Un an dans un internat pour filles à Bruxelles
L’internat ? Avec ton caractère ? Tu ne tiendras jamais le coup… Tu sais qu’ils ont des couvre-feu là bas ? Puis la bouffe, il parait que c’est pas terrible … Et tu ne seras qu’avec des filles ? Bonjour les crêpages de chignons ! Et les chambres ? Tu auras assez d’intimité ? J’espère pour toi que les douches seront propres !
Voilà ce que j’ai pu entendre quand j’ai du faire ma peine de prison pour l’agression d’un chauffeur de bus … Mais non, je rigole ! Même si parfois l’envie ne me manque pas …

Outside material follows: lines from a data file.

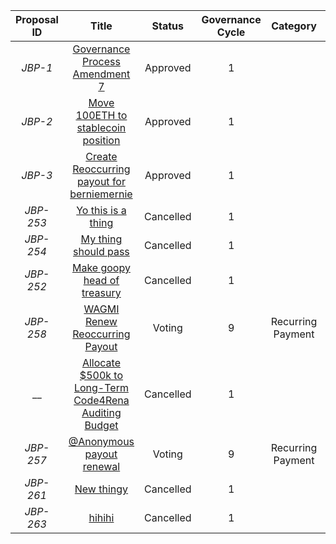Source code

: | Proposal ID | Title | Status | Governance Cycle | Category | Discussion Thread | Data Backup | Voting | Total Votes | For | Against |
| :--: | :--: | :--: | :--: | :--: | :--: | :--: | :--: | :--: | :--: | :--: |
| _JBP-1_ | [Governance Process Amendment 7](/GC1/JBP-1.md) | Approved | 1 |  | [Discord](https://discord.com/channels/889377541675159602/964601032703352873/1004435611681300620) |  | [Snapshot](https://snapshot.org/#/jbdao.eth/proposal/0x32764c0aa691cf9e8ac32d2ebcd4953159647fa59bce113bbdfe3a539d73340a) | 88 | 100.0M | 0 |
| _JBP-2_ | [Move 100ETH to stablecoin position](/GC1/JBP-2.md) | Approved | 1 |  | [Discord](https://discord.com/channels/889377541675159602/964601032703352873/1004549961788170260) |  | [Snapshot](https://snapshot.org/#/jbdao.eth/proposal/0x095e7a3a7368bb4733d8d39793a73282bed25d4c42714b127060bff68a06586e) | 97 | 150.6M | 111.6k |
| _JBP-3_ | [Create Reoccurring payout for berniemernie](/GC1/JBP-3.md) | Approved | 1 |  | [Discord](https://discord.com/channels/889377541675159602/964601032703352873/1004435613484855316) | [IPFS](https://gateway.pinata.cloud/ipfs/QmY2jBzKmsSGrBdeWQgwr4W7d6pjrdxqodH7xMJJrxgwJQ) | [Snapshot](       https://snapshot.org/#/jbdao.eth/proposal/0x52a79a1ff36b2fafab1a20c17f54559a90849e90d59303320d52429468bebf55     ) | 98 | 150.7M | 0 |
| _JBP-253_ | [Yo this is a thing](/GC1/JBP-253.md) | Cancelled | 1 |  | [Discord](https://discord.com/channels/889377541675159602/964601032703352873/1016568034044948550) | [IPFS](https://gateway.pinata.cloud/ipfs/QmYrbqkENgVRT7uMrk8rzAKvj2DJz1z86vm41k1ToMQRRD) | [Snapshot](https://snapshot.org/#/jigglyjams.eth/proposal/0x4a177f0d5f8ed4e3d6ff4728bc67df1508c7653b66457b390b6a8b5eb0b42eee) | 0 | 0 | 0 |
| _JBP-254_ | [My thing should pass](/GC1/JBP-254.md) | Cancelled | 1 |  | [Discord](https://discord.com/channels/889377541675159602/964601032703352873/1016568035013836832) | [IPFS](https://gateway.pinata.cloud/ipfs/QmTdneyfXnrXJCvoTQqSSV2SrhE6BqaBEcJ8biYZMLCdaS) | [Snapshot](https://snapshot.org/#/jigglyjams.eth/proposal/0x66797393eb790e49129ea724a5dd59d19d707c0743ed8cf78ec8348962a8b169) | 0 | 0 | 0 |
| _JBP-252_ | [Make goopy head of treasury](/GC1/JBP-252.md) | Cancelled | 1 |  | [Discord](https://discord.com/channels/889377541675159602/964601032703352873/1016570583238049893) | [IPFS](https://gateway.pinata.cloud/ipfs/QmetvuMWgyVrrUfwZPXTHfHfUjYrpCCXnL11wSQus1nwUp) | [Snapshot](https://snapshot.org/#/jigglyjams.eth/proposal/0xacec38451895e709d95cbffc9cdcc438cff5f57111c65cb1b650f521064e79b0) | 0 | 0 | 0 |
| _JBP-258_ | [WAGMI Renew Reoccurring Payout](/GC9/JBP-258.md) | Voting | 9 | Recurring Payment | [Discord](https://discord.com/channels/889377541675159602/964601032703352873/1017676942977273866) | [IPFS](https://gateway.pinata.cloud/ipfs/QmaZnxSP1piyn3V2EQnaZWBG9Wc1nBV5VKWMUHhR71XgRm) | [Snapshot](https://snapshot.org/#/jigglyjams.eth/proposal/0xe7bbf5cefeea5693ad1bb973c2ce72b6b48f6e74ec4a166620338f2d70dab5e9) |  |  |  |
| __ | [Allocate $500k to Long-Term Code4Rena Auditing Budget](/GC1/.md) | Cancelled | 1 |  | [Discord](https://discord.com/channels/889377541675159602/964601032703352873/1017676943920996372) | [IPFS](https://gateway.pinata.cloud/ipfs/QmSttgPXY1eurkNKxA3ygXF3ZXY7xHVR7UrUBPnht1FJcF) | [Snapshot](https://snapshot.org/#/jigglyjams.eth/proposal/0xbe072625e643586ff2cbc3feb15900bc494894ef8995ff7d1b0cc9de04567c2e) | 0 | 0 | 0 |
| _JBP-257_ | [@Anonymous  payout renewal](/GC9/JBP-257.md) | Voting | 9 | Recurring Payment | [Discord](https://discord.com/channels/889377541675159602/964601032703352873/1017676945510637638) | [IPFS](https://gateway.pinata.cloud/ipfs/QmRjFb2CFrSZsEzA2mBi3RiGv2HmGM1kaEf1UtgWUZy2sE) | [Snapshot](https://snapshot.org/#/jigglyjams.eth/proposal/0x43d98975c136336423966112f1bef63abd7dd405b59c7828c0cf938361868360) |  |  |  |
| _JBP-261_ | [New thingy](/GC1/JBP-261.md) | Cancelled | 1 |  | [Discord](https://discord.com/channels/889377541675159602/964601032703352873/1019971785296449647) | [IPFS](https://gateway.pinata.cloud/ipfs/QmeX3iGg9hZkHan5nWsWjmzXX99q3GaSLGq6dRosjGU3pg) | [Snapshot](https://snapshot.org/#/jigglyjams.eth/proposal/0x6488bf57e68e048c1689aed338b0cb2874808abb59987ebce4859e613d871be0) | 0 | 0 | 0 |
| _JBP-263_ | [hihihi](/GC1/JBP-263.md) | Cancelled | 1 |  | [Discord](https://discord.com/channels/889377541675159602/964601032703352873/1019971788240855100) | [IPFS](https://gateway.pinata.cloud/ipfs/Qmd3uvd6Cr8EQ2Bez5gaJ8qnDcW12PXV2suwioGAjYurcu) | [Snapshot](https://snapshot.org/#/jigglyjams.eth/proposal/0xd479d8d8c2b455956574961a31882dc89fe7dd28f9b1b657c6260715523b9954) | 0 | 0 | 0 |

Ces questions, ce sont celles que l’on m’a posées lorsque j’ai annoncé que j’allais à l’internat. Vous vous demandez sûrement « ça existe encore ça ? » et oui ! Pour des raisons pratiques, financières et question expérience de vie, c’est sûrement ce qui m’a fait le plus grandir.. enfin mûrir en tout cas !
La loi de la jungle
En une année passée là bas, la règle la plus contraignante était sûrement celle du « Couvre feu ». Lorsque 23h45 retentissait, plus aucunes sorties, aucun verre entre ami qui dégénère, ni de rencard qui se prolonge n’était possible pour les cendrillons que nous étions. Pas de place pour l’imprévu ! Bien sûr, il n’y a pas de règle sans exception. Marie, notre cuisinière adorée qui dormait là aussi, se levait à quatre heures tous les matins pour préparer les petits déjeuners. Il était donc possible de négocier pour qu’elle nous ouvre la porte secrètement. Le tout était de ne pas se faire repérer en rentrant jusque nos chambres, un verre dans le nez.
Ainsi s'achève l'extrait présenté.